With respect to whether the statements of a prosecutor violated a defendant’s due process rights, a court must examine whether the challenged statements, taken in the context of the trial as a whole, were sufficiently prejudicial so as to deprive the defendant of a fair trial.12 Examined in this light, it is clear that the government’s statement that only two people knew what really happened did not undermine Joseph’s right to a fair trial. During both opening and closing arguments, the government admitted candidly that, because sexual assaults on minors are generally private crimes that involve only the perpetrator and the victim, it could not present “an iron-clad” or “open and shut” case.13 Taken in the context of the trial as a whole, it becomes evident that the statement in question was merely an extension of this unobjectionable line of reasoning.
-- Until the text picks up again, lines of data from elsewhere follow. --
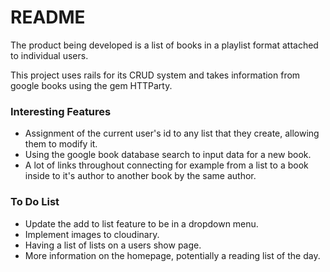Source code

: # README

The product being developed is a list of books in a playlist format attached to individual users.

This project uses rails for its CRUD system and takes information from google books using the gem HTTParty. 


### Interesting Features

- Assignment of the current user's id to any list that they create, allowing them to modify it.
- Using the google book database search to input data for a new book.
- A lot of links throughout connecting for example from a list to a book inside to it's author to another book by the same author.




### To Do List

- Update the add to list feature to be in a dropdown menu.
- Implement images to cloudinary.
- Having a list of lists on a users show page.
- More information on the homepage, potentially a reading list of the day.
Likewise, Joseph’s argument that the government impermissibly drew attention to his decision not to testify by remarking on his and M.E.’s trial preparation lacks merit. Even the most unforgiving reading of the government’s statement reveals no suggestion that the juiy should have been swayed by M.E.’s presence on the stand and Joseph’s lack thereof. In sum, because the government’s statements did not deprive Joseph of his right to a fair trial, his prosecutorial misconduct claim must be discounted.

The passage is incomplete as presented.